Ollama on RTX 4060 8GB
RTX 4060 has strong compute, but 8GB VRAM is the limiting factor for local LLMs. The most reliable path is
smaller models with deliberate context sizing, not large models with hidden CPU offload.
Practical sweet spot: 3B to 4B for maximum responsiveness, or 7B to 8B at Q4 with moderate context.
On 8GB, performance often feels binary: either fully on GPU and smooth, or partially spilled and suddenly slow.
There is usually not much middle ground.
What Fits Comfortably on 8GB
14B can sometimes run on 8GB with aggressive tradeoffs, but it is usually where latency becomes inconsistent.
If your goal is dependable throughput, smaller models at higher stability usually beat larger models with
offload in real workflows.
Context Strategy for 8GB
On this tier, context is often the deciding factor between smooth GPU inference and cliff-like slowdown.

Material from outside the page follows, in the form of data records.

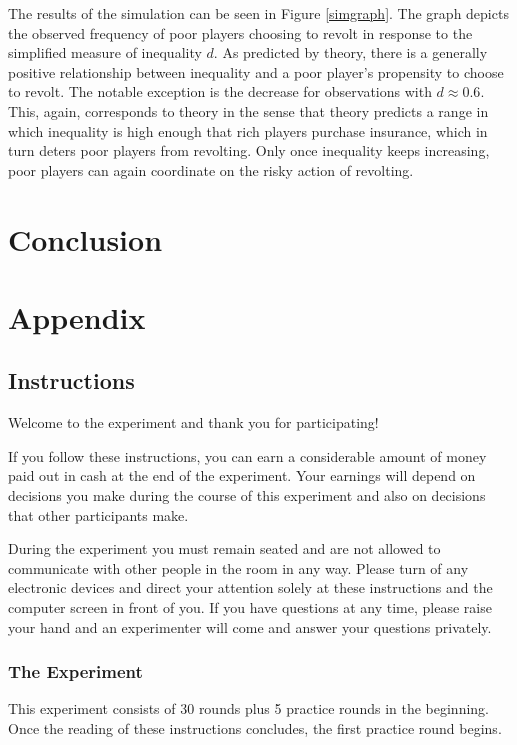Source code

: \documentclass[12pt]{article}
\begin{document}
	The results of the simulation can be seen in Figure \ref{simgraph}. The 
	graph depicts the observed frequency of poor players choosing to revolt in 
	response to the simplified measure of inequality $d$. As predicted by 
	theory, there is a generally positive relationship between inequality and a 
	poor player's propensity to choose to revolt. The notable exception is the 
	decrease for observations with $d\approx0.6$. This, again, corresponds to 
	theory in the sense that theory predicts a range in which inequality is 
	high enough that rich players purchase insurance, which in turn deters poor 
	players from revolting. Only once inequality keeps increasing, poor players 
	can again coordinate on the risky action of revolting.
	
	\section{Conclusion}
	
	\newpage
	\section*{Appendix}
	\subsection*{Instructions}
	Welcome to the experiment and thank you for participating!
	
	If you follow these instructions, you can earn a considerable amount of 
	money paid out in cash at the end of the experiment. Your earnings will 
	depend on decisions you make during the course of this experiment and also 
	on decisions that other participants make.
	
	During the experiment you must remain seated and are not allowed to 
	communicate with other people in the room in any way. Please turn of any 
	electronic devices and direct your attention solely at these instructions 
	and the computer screen in front of you. If you have questions at any time, 
	please raise your hand and an experimenter will come and answer your 
	questions privately.
	
	\subsubsection*{The Experiment}
	This experiment consists of 30 rounds plus 5 practice rounds in the 
	beginning. Once the reading of these instructions concludes, the first 
	practice round begins.
	
\end{document}
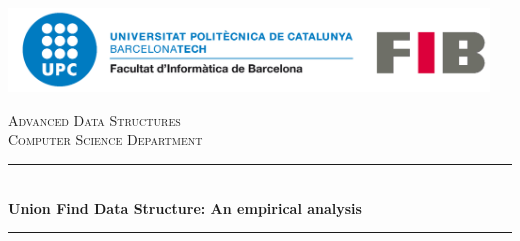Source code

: \begin{titlepage}

\newcommand{\HRule}{\rule{\linewidth}{0.5mm}} %

\begin{center}
\includegraphics[width=12.75cm]{title/logo-upc.png}\\[1cm] %
\end{center}
 

\center %





\textsc{\LARGE Advanced Data Structures}\\[1.0cm] %
\textsc{\large Computer Science Department}\\[0.5cm] %

\makeatletter
\HRule \\[0.4cm]
{ \huge \bfseries Union Find Data Structure: An empirical analysis}\\[0.4cm] %
\HRule \\[1.5cm]
 \vspace{0.25cm}


\end{titlepage}
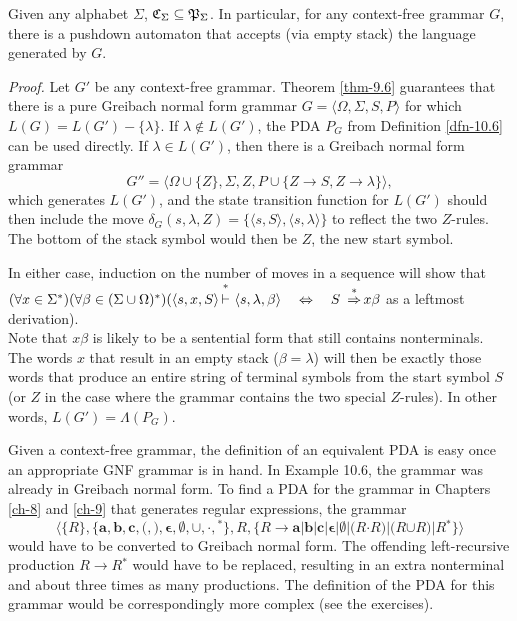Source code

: \begin{thm}\label{thm-10.2}
Given any alphabet $\Sigma$, $\CSIG\subseteq\PSIG$. In particular, for any
context-free grammar $G$, there is a pushdown automaton that accepts (via empty
stack) the language generated by $G$.

\emph{Proof.} Let $G'$ be any context-free grammar. Theorem \ref{thm-9.6} guarantees that
there is a pure Greibach normal form grammar $G=\langle\Omega,\Sigma,S,P\rangle$
for which $L(G)=L(G')-\{\lambda\}$. If $\lambda\not \in L(G')$, the PDA $P_G$ from
Definition \ref{dfn-10.6} can be used directly. If $\lambda\in L(G')$, then there is a
Greibach normal form grammar
\[ G''=\langle\Omega\cup\{Z\},\Sigma,Z,P\cup\{Z\rightarrow S,Z\rightarrow\lambda
	\}\rangle, \]
which generates $L(G')$, and the state transition function for $L(G')$ should
then include the move $\delta_G(s,\lambda,Z)=\{\langle s,S\rangle,\langle s,
\lambda\rangle\}$ to reflect the two $Z$-rules. The bottom of the stack symbol
would then be $Z$, the new start symbol.

In either case, induction on the number of moves in a sequence will show that\\
$(\forall x\in\Sigma^*)(\forall\beta\in(\Sigma\cup\Omega)^*)(\langle s,x,S
\rangle\Dvdash\langle s,\lambda,\beta\rangle  \ \ \  \Leftrightarrow\ \ \ S\ \DRightarrow x\beta$ as a
leftmost derivation).\\Note that $x\beta$ is likely to be a sentential form that
still contains nonterminals. The words $x$ that result in an empty stack ($\beta
=\lambda$) will then be exactly those words that produce an entire string of
terminal symbols from the start symbol $S$ (or $Z$ in the case where the grammar
contains the two special $Z$-rules). In other words, $L(G')=\Lambda(P_G)$.
\end{thm}

Given a context-free grammar, the definition of an equivalent PDA is easy once
an appropriate GNF grammar is in hand. In Example 10.6, the grammar was already
in Greibach normal form. To find a PDA for the grammar in Chapters \ref{ch-8} and \ref{ch-9} that
generates regular expressions, the grammar
\[ \langle\{R\},\{\pmb{a},\pmb{b},\pmb{c},\pmb{(},\pmb{)},\pmb{\epsilon},
	\pmb{\emptyset},\pmb{\cup},\pmb{\cdot},\pmb{^*}\},R,\{R\rightarrow
	\pmb{a}|\pmb{b}|\pmb{c}|\pmb{\epsilon}|\pmb{\emptyset}|\pmb{(}R
	\pmb{\cdot}R\pmb{)}|\pmb{(}R\pmb{\cup}R\pmb{)}|R\pmb{^*}\}\rangle \]
would have to be converted to Greibach normal form. The offending left-recursive
production $R\rightarrow R\pmb{^*}$ would have to be replaced, resulting in an
extra nonterminal and about three times as many productions. The definition of
the PDA for this grammar would be correspondingly more complex (see the
exercises).

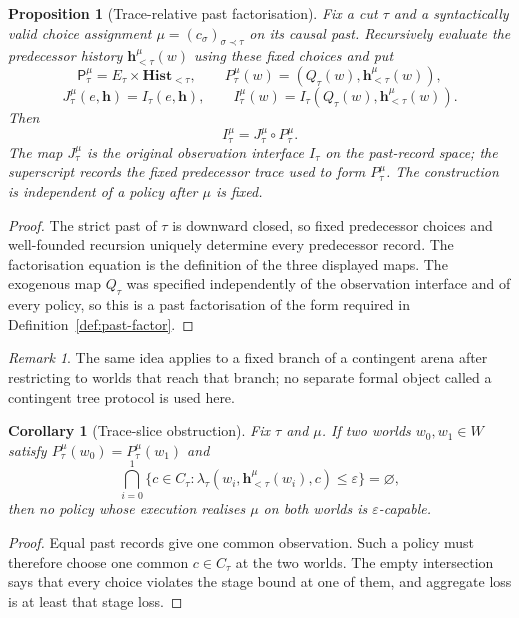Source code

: \documentclass[11pt]{article}
\theoremstyle{plain}
\newtheorem{proposition}[theorem]{Proposition}
\newtheorem{corollary}[theorem]{Corollary}
\theoremstyle{definition}
\theoremstyle{remark}
\newtheorem{remark}[theorem]{Remark}
\newcommand{\eps}{\varepsilon}
\begin{document}
\begin{proposition}[Trace-relative past factorisation]
\label{prop:trace-relative-past}
Fix a cut $\tau$ and a syntactically valid choice assignment
$\mu=(c_\sigma)_{\sigma\prec\tau}$ on its causal past. Recursively evaluate the
predecessor history $\mathbf h_{<\tau}^\mu(w)$ using these fixed choices and
put
\[
\mathsf P_\tau^\mu=E_\tau\times\mathbf{Hist}_{<\tau},
\qquad
P_\tau^\mu(w)=(Q_\tau(w),\mathbf h_{<\tau}^\mu(w)),
\]
\[
J_\tau^\mu(e,\mathbf h)=I_\tau(e,\mathbf h),
\qquad
I_\tau^\mu(w)=I_\tau(Q_\tau(w),\mathbf h_{<\tau}^\mu(w)).
\]
Then
\[
I_\tau^\mu=J_\tau^\mu\circ P_\tau^\mu.
\]
The map $J_\tau^\mu$ is the original observation interface $I_\tau$ on the
past-record space; the superscript records the fixed predecessor trace used to
form $P_\tau^\mu$. The construction is independent of a policy after $\mu$ is
fixed.
\end{proposition}

\begin{proof}
The strict past of $\tau$ is downward closed, so fixed predecessor choices and
well-founded recursion uniquely determine every predecessor record. The
factorisation equation is the definition of the three displayed maps. The
exogenous map $Q_\tau$ was specified independently of the observation interface
and of every policy, so this is a past factorisation of the form required in
Definition~\ref{def:past-factor}.
\end{proof}

\begin{remark}
The same idea applies to a fixed branch of a contingent arena after restricting
to worlds that reach that branch; no separate formal object called a contingent
tree protocol is used here.
\end{remark}

\begin{corollary}[Trace-slice obstruction]
\label{cor:trace-slice-obstruction}
Fix $\tau$ and $\mu$. If two worlds $w_0,w_1\in W$ satisfy
$P_\tau^\mu(w_0)=P_\tau^\mu(w_1)$ and
\[
\bigcap_{i=0}^1
\{c\in C_\tau:
\lambda_\tau(w_i,\mathbf h_{<\tau}^\mu(w_i),c)\le\eps\}
=\varnothing,
\]
then no policy whose execution realises $\mu$ on both worlds is
$\eps$-capable.
\end{corollary}

\begin{proof}
Equal past records give one common observation. Such a policy must therefore
choose one common $c\in C_\tau$ at the two worlds. The empty intersection says
that every choice violates the stage bound at one of them, and aggregate loss is
at least that stage loss.
\end{proof}
\end{document}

Set num_ctx explicitly instead of depending on changing defaults.
One practical trap: defaults can change between releases. Explicitly setting num_ctx keeps your
behavior stable instead of inheriting shifting defaults.
Concurrency Is a Hidden Failure Mode
Effective context allocation scales with parallel requests. A setup that is stable in one chat can spill when
you open multiple sessions.
This is why a setup that worked yesterday can fail today when you add tabs, open another chat, or expose an
API endpoint with parallel requests.
Three Profiles That Work in Practice
- General chat profile: 7B to 8B model, Q4,
num_ctx=4096, low parallelism. - Coding profile: Qwen2.5 Coder 7B or Phi-3 Mini,
num_ctx=4096. - Long-document profile: smaller model (2B to 4B),
num_ctx=8192 to 16384.
If you need longer context without spill, reducing model size is usually a better trade than forcing larger
models into mixed CPU/GPU execution.
8GB Operational Rules
- Use Q4 as the first quant target for 7B to 8B models.
- Drop context before dropping model quality when latency spikes.
- Keep overlays, browser tabs, and GPU-heavy apps closed while serving.
- Treat 8GB as lower usable headroom in real desktop conditions.